I forget to say O(log n) by each iteration while finding the maximum sum. As you repeat this at most n times, the complexity is n * O(log n) = O (n log n). Also you had the sorting complexity, so it would take you O(n log n) + O(n log n) = O(n log n). As you can see, this is the idea from a theoretical point of view.
This question is the Bin Packing Problem, modified to have a maximum number of objects per container.

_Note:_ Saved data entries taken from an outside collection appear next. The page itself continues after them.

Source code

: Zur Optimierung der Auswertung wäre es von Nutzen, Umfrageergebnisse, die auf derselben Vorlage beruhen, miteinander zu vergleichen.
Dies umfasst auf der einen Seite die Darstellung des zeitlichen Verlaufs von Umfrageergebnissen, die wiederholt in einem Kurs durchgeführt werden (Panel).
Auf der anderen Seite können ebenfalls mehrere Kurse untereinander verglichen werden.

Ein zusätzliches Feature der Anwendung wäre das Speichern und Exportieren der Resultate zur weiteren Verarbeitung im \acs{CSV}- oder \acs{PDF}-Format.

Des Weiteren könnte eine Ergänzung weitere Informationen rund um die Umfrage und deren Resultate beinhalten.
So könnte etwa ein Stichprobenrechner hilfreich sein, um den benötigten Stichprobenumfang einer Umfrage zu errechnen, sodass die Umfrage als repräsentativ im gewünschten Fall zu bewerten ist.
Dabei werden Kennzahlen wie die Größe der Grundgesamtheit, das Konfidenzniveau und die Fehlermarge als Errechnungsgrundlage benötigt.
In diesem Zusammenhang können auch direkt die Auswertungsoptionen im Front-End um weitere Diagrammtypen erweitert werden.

Bin Packing usually requires a heuristic algorithm because there exists no guaranteed optimality, but is it possible to have an optimal solution for this variant because of the max object per container clause?
public class Tapes {
public static void main(String[] args){
int tapeSize = 100;
int [] fileSizes = {70, 10, 35, 30, 5, 52, 22, 91, 100};
int end = fileSizes.length - 1;
quickSort(fileSizes, 0, end);
for(int i=0; i < fileSizes.length; i++){
System.out.println(fileSizes[i]);
}
int count = numberOfTapes(tapeSize, fileSizes);
System.out.println("Count: " + count);
}
public static int numberOfTapes(int tapeSize, int[] fileSizes){
if(fileSizes.length <= 1) return fileSizes.length;
int tapeCount = 0;
int baseCount = (fileSizes.length/2) + (fileSizes.length%2);
int minSize = fileSizes[0];
int end = fileSizes.length - 1;
for(int i= end; i > baseCount; i--){
System.out.println("End Elem: " + fileSizes[i]);
if( fileSizes[i] + minSize <= tapeSize){
break;
}
tapeCount++;
}
tapeCount += baseCount;
return tapeCount;
}
public static void swap(int[] input, int source, int destination){
int temp = input[source];
input[source] = input[destination];
input[destination] = temp;
}
public static int partition(int[] input, int start, int end){
int handle = input[end];
int pivot = 0;
int j = start - 1;
for(int i = start; i < end; i++){
if(input[i] <= handle){
j++;
swap(input, j, i);
}
}
j++;
swap(input, j, end);
pivot = j;
return pivot;
}
public static void quickSort(int[] input, int start, int end){
if(end - start <= 0) return;
int pivot = partition (input, start, end);
quickSort(input, start, pivot - 1);
quickSort(input, pivot + 1, end);
}
}
public class Tapes {
public static void main(String[] args){
int tapeSize = 100;
int [] fileSizes = {70, 10, 35, 30, 5, 52, 22, 91, 100};
int end = fileSizes.length - 1;
quickSort(fileSizes, 0, end);
for(int i=0; i < fileSizes.length; i++){
System.out.println(fileSizes[i]);
}
int count = numberOfTapes(tapeSize, fileSizes);
System.out.println("Count: " + count);
}
public static int numberOfTapes(int tapeSize, int[] fileSizes){
if(fileSizes.length <= 1) return fileSizes.length;
int tapeCount = 0;
int baseCount = (fileSizes.length/2) + (fileSizes.length%2);
int minSize = fileSizes[0];
int end = fileSizes.length - 1;
for(int i= end; i > baseCount; i--){
System.out.println("End Elem: " + fileSizes[i]);
if( fileSizes[i] + minSize <= tapeSize){
break;
}
tapeCount++;
}
tapeCount += baseCount;
return tapeCount;
}
public static void swap(int[] input, int source, int destination){
int temp = input[source];
input[source] = input[destination];
input[destination] = temp;
}
public static int partition(int[] input, int start, int end){
int handle = input[end];
int pivot = 0;
int j = start - 1;
for(int i = start; i < end; i++){
if(input[i] <= handle){
j++;
swap(input, j, i);
}
}
j++;
swap(input, j, end);
pivot = j;
return pivot;
}
public static void quickSort(int[] input, int start, int end){
if(end - start <= 0) return;
int pivot = partition (input, start, end);
quickSort(input, start, pivot - 1);
quickSort(input, pivot + 1, end);
}
}
This problem can be solved as follows:
- Saket Goyal February 16, 20151) Sort the files on their size.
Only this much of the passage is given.